Tue, 05 Dec 2000
Dear Mr. Wonderful,
Aren't you the original Dubya? Are you planning to take Bush to court for infringing on your intellectual property?
How thoughtful of you... it's been so long since anyone's given me a barrel full of fish. Let me quick fetch my shotgun.
I mean... the fact that you used "Bush" and "intellectual" in the same sentence. That's rich. A humorist such as myself could really go places with that. Or maybe I'd flip things and talk about infringing on some Bush myself someday. Or we could rant on the whole "Dubya" thing; I would disavow any claim to such a moniker, insisting that it is only used by inbred yahoos with drooling pieholes and no respect for the inverted miraculum magisterium, the 23rd letter, the Double-You. That'd get some laughs, and maybe teach us all something, too.
But I think we'll go with self-effacing tonight. I'm feeling mellow.
The fact is, my lawsuit would not stand up in court. If I claim that Dubya Bush is stealing my intellectual property it would be the work of moments for the defense to point out that one cannot steal what is given away freely every day.

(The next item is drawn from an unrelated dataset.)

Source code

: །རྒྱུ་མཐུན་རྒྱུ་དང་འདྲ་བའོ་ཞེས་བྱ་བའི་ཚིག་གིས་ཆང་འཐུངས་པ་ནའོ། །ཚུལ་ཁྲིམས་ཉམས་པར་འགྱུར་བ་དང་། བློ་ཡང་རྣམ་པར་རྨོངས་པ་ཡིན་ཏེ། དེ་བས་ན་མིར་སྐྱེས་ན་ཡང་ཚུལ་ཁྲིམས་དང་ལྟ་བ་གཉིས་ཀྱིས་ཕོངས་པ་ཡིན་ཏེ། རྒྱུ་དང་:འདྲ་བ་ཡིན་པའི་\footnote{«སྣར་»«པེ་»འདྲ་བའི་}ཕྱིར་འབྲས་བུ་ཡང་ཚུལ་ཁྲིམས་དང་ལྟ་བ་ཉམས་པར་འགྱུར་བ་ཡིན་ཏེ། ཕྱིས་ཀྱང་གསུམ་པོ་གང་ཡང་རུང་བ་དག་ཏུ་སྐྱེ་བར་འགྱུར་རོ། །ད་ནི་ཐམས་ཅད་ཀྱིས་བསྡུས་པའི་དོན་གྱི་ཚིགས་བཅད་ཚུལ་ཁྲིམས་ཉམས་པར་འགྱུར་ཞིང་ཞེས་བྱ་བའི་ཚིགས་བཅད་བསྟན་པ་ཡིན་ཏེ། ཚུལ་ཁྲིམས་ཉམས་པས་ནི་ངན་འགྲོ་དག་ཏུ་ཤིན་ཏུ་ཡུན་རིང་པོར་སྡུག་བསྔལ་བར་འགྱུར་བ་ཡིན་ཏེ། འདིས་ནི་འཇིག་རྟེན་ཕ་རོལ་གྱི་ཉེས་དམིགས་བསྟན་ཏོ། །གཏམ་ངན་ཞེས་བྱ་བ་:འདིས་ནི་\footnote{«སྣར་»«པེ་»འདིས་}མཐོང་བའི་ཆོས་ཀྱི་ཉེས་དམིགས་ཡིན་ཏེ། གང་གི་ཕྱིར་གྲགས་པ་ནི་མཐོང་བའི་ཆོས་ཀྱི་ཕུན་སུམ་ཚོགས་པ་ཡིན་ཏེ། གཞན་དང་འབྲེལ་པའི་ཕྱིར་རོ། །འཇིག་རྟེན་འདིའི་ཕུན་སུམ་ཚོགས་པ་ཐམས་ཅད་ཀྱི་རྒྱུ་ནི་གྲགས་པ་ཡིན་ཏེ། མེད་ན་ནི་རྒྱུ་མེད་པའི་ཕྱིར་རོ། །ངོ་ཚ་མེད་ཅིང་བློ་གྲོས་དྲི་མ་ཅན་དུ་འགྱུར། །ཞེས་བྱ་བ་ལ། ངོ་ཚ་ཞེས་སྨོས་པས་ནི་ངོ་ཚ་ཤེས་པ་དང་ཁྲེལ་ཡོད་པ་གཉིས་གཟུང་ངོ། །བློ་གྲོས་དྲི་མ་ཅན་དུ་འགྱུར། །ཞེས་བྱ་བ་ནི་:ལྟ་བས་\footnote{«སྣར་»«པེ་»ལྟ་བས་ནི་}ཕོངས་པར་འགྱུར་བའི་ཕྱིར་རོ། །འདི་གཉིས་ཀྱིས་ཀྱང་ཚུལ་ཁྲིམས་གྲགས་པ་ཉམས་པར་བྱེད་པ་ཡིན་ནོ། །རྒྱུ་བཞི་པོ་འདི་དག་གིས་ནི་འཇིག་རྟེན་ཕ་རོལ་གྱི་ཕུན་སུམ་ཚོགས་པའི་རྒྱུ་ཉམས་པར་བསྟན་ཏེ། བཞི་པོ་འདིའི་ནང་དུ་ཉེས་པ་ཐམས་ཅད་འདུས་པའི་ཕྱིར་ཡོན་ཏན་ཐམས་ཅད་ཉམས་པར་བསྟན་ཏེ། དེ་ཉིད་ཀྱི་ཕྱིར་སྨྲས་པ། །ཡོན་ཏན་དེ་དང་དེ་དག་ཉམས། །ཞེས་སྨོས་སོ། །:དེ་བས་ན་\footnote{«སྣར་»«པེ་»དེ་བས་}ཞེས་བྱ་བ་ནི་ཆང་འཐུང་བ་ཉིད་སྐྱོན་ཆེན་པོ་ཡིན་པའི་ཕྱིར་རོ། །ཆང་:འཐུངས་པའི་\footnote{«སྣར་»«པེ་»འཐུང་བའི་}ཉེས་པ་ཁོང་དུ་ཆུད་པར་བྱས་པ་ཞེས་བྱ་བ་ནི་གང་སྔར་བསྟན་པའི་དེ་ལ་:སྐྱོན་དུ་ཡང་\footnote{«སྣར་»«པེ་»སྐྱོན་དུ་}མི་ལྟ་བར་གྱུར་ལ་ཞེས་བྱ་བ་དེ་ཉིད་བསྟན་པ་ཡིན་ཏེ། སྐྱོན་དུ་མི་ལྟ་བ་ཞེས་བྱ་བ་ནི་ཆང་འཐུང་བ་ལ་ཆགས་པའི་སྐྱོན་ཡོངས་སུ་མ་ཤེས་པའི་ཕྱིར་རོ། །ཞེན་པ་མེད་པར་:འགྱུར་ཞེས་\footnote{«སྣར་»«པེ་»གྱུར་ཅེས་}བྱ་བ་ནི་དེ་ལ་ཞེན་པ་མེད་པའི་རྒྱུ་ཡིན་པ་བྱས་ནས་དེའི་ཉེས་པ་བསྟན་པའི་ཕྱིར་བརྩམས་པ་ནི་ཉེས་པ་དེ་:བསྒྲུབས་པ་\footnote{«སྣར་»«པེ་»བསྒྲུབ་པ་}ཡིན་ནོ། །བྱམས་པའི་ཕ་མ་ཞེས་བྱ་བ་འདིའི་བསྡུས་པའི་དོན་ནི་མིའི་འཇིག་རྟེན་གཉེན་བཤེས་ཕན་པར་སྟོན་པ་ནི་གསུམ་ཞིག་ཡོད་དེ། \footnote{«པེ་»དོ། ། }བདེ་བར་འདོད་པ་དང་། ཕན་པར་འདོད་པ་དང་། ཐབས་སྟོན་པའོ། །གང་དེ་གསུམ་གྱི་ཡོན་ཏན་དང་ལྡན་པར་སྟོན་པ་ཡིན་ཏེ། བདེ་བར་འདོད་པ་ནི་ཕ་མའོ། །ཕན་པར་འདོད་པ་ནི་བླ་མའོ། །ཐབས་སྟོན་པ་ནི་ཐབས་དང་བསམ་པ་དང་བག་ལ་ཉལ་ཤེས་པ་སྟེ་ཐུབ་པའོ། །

They would point to my saucy words, my come-hither bon mots, my large vocabulary. They would bring out witnesses to testify that they had been getting intellectual jollies from me for over three years, sometimes eleven times a day, and never had to pay a dime. They would argue that I answer queries indiscriminately, for there are surely some real clunkers in the archives that should have been put down like foamy dogs. And finally, although it would be objected to and stricken from the record but not the minds of the jury, they would let slip the scarlet words: "Wisdom Slut."
I just don't think I could go through with that. I have to think of the children.